I have written previously about the challenging process of handing back control of food to the adolescent. I’d recommend that you read my blog post entitled Navigating Phase II:
Helping a teenager with AN learn to eat independently and maintain her weight is often a process of trial and error. If your experiments with independence have not gone well, this is an indication that your daughter is not yet ready for that level of independence. For a lot of kids, it just takes time, consistent nutrition, and maturity.
It sounds as though your daughter is living a happy, healthy, relatively normal teenage life. She can manage lunch and afternoon snack on her own, which is really all she needs to be able to do in order to attend school, play sports, and have a social life. Most teens eat breakfast and dinner with their families anyway, so this is not unusual even for a teen who has never been ill.
It sounds like there is no need for your daughter to gain more independence in her eating at this time. She is only 15, so she will have at least 2 or 3 more years of living at home with you.

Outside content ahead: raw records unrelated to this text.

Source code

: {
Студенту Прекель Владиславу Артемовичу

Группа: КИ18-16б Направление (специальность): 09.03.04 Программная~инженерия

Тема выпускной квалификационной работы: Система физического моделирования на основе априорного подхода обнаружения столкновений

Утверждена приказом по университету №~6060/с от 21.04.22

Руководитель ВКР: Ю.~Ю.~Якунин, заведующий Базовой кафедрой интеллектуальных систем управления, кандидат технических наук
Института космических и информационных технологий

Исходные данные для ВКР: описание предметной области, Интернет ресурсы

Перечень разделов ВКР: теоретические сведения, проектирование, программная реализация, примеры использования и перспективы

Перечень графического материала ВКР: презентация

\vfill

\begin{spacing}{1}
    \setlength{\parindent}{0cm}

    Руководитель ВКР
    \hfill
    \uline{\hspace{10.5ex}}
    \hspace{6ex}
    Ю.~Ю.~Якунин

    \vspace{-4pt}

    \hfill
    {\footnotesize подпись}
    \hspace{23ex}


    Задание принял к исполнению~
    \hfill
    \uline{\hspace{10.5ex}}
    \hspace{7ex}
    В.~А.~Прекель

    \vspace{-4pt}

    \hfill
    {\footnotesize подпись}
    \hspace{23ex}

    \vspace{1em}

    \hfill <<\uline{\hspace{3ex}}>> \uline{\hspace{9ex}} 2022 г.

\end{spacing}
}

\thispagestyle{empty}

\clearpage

In my opinion, there is no need to push for more independence in eating until your daughter is a senior in high school and preparing to live independently.
The FBT manual says: “Much of the focus in the early part of Phase II is on experiments with transitioning control over eating and exercise back to the adolescent child safely. Parents think through this process during the sessions and decide on a course of action based on discussions with the therapist and patient about what is reasonable to attempt. Some families transition control back quickly; others take a step-by-step approach. There is no correct way to do this, but feedback in terms of patient behavior and weight provide important checks on the process.” Treatment Manual for Anorexia Nervosa; A Family-Based Approach, p. 179.